You are using an ancient outdated version of Photoshop in a modern version of Windows via the Windows XP Mode virtualization system. It may just be too much to expect perfect integration.
But one thing you should always check when there are any display issues is whether you're running the latest display driver released by the company that makes your video card. Display driver updates fix many problems.
I am using the latest and greatest video driver from NVIDIA, although this is loaded and updated in the Win 7 section of the computer, not within the virtual XPM window.
I have to laugh at your use of the terms "ancient and outdated" when referring to the software. You are talking to a senior citizen, and if anything is ancient and outdated, it is I. In fact, I purchased Photoshop 7.0 in October 2004. That's eight years ago (in October). It seems like the blink of an eye to me.
What is more, all of us cannot easily scarf up the $200 or so that Adobe wants for an upgrade. If it were around fifty bucks, I wouldn't mind. But $200 is a big piece of change, especially when I had to pay a few hundred more to upgrade Acrobat and Premier Elements and a number of other programs just so they would work with the 64-bit mode of Win 7.
You'll be here too someday.
I'm sorry, I didn't mean to sound critical of your age, and I too feel pretty old sometimes (I'm no spring chicken - hey, I get the senior discount at Einstein Bros Bagels ).
But in computer terms, Photoshop 7.0 is now almost 6 major versions out of date (Photoshop CS6 is 13.0).
If you had even a reasonably recent Macintosh model, we probably wouldn't even be discussing this, because there would be no way for you to run Photoshop 7.0 at all.
By the way, I'm not sure it's strictly necessary to run Photoshop 7.0 using Windows XP Mode. I have Photoshop 6.0 installed right on Windows 7 x64 and it runs okay. Do you have very large hard drives? Why did you choose to install it using Windows XP Mode?
Thanks for your response. I was only joking.
As far as the virtual XP mode goes: I wasted a lot of time with Adobe techies – in India and elsewhere – first, trying to get an unlock code to install the Photoshop 7 on my new hard disk, then when it booted up, the program would not initialize. I just get an error message, saying “Photoshop 7.9 could not initialize because your scratch disks are full.” Then it shuts down. This, after I have a 1.5 TB size new main drive.

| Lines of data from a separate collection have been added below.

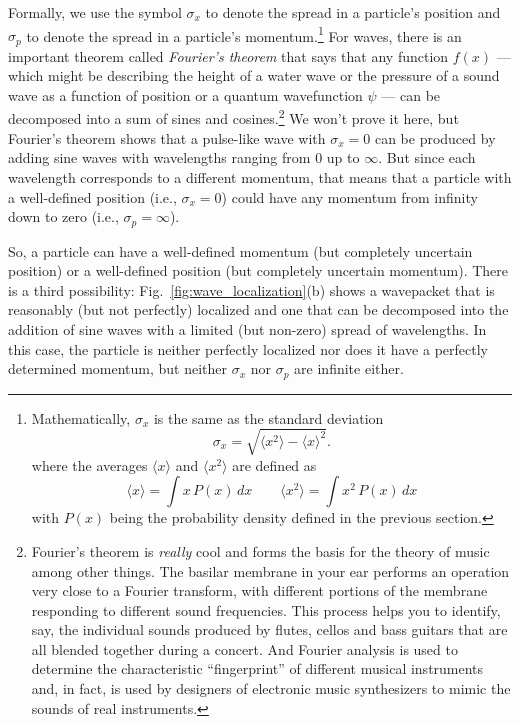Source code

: Formally, we use the symbol $\sigma_x$ to denote the spread in a
particle's position and $\sigma_p$ to denote the spread in a particle's
momentum.\footnote{Mathematically, $\sigma_x$ is the same as the standard
deviation
\begin{equation}
 \sigma_x = \sqrt{\langle x^2 \rangle - \langle x\rangle^2 }.
\end{equation}
where the averages $\langle x\rangle$ and $\langle x^2\rangle$ are
defined as
\begin{equation}
\langle x\rangle = \int x\, P(x)\, dx \qquad
\langle x^2\rangle = \int x^2\, P(x)\, dx
\end{equation}
with $P(x)$ being the probability density defined in the previous section.}
For waves, there is an important theorem called {\it Fourier's
theorem} that says that any function $f(x)$ --- which
might be describing the height of a water wave or the pressure of a
sound wave as a function of position or a quantum wavefunction $\psi$
--- can be decomposed into a sum of sines and cosines.\footnote{Fourier's
theorem is {\it really} cool and forms the basis for the theory of music
among other things. The basilar membrane in your ear performs an operation
very close to a Fourier transform, with different portions of the membrane
responding to different sound frequencies. This process helps
you to identify, say, the individual sounds produced by flutes,
cellos and bass guitars that are all blended together during a concert. 
And Fourier analysis is used to determine the characteristic ``fingerprint''
of different musical instruments and, in fact, is used by designers
of electronic music synthesizers to mimic  the sounds of real instruments.}
We won't prove it here, but Fourier's theorem shows that a pulse-like
wave with $\sigma_x = 0$ can be produced by adding sine waves with
wavelengths ranging from 0 up to $\infty$. But since each wavelength
corresponds to a different momentum, that means that a particle with
a well-defined position (i.e., $\sigma_x = 0$) could have any momentum
from infinity down to zero (i.e., $\sigma_p = \infty$).

So, a particle can have a well-defined momentum (but completely uncertain
position) or a well-defined position (but completely uncertain momentum).
There is a third possibility: Fig.~\ref{fig:wave_localization}(b) shows
a wavepacket that is reasonably (but not perfectly) localized and one
that can be decomposed into the addition of sine waves with a limited
(but non-zero) spread of wavelengths. In this case, the particle
is neither perfectly localized nor does it have a perfectly determined
momentum, but neither $\sigma_x$ nor $\sigma_p$ are infinite either.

Unless you have any ideas on how to get around this bad penny initialization error message, I am stuck. It does work in XPM mode, though. Although I was able to change the screen resolution to remove the mouse pointer in the circle tool, now the tool is the cursor that looks like a small oval over which crosshairs are placed. I can’t seem to get a normal, single circle. Is there a switch that restores cursors to a default?
There's no way I know of except to have free space smaller than 1 TB, I think. That's why I asked if you have a large hard drive.
Try pressing the Caps Lock key to get away from the crosshair cursor.
I'm just guessing that your cursor issue may be a result of Photoshop running in a virtual Windows environment (and you're getting one cursor from the virtual guest machine, and one from the host), but I have no personal experience trying to run Photoshop 7 specifically under Windows XP Mode virtualization.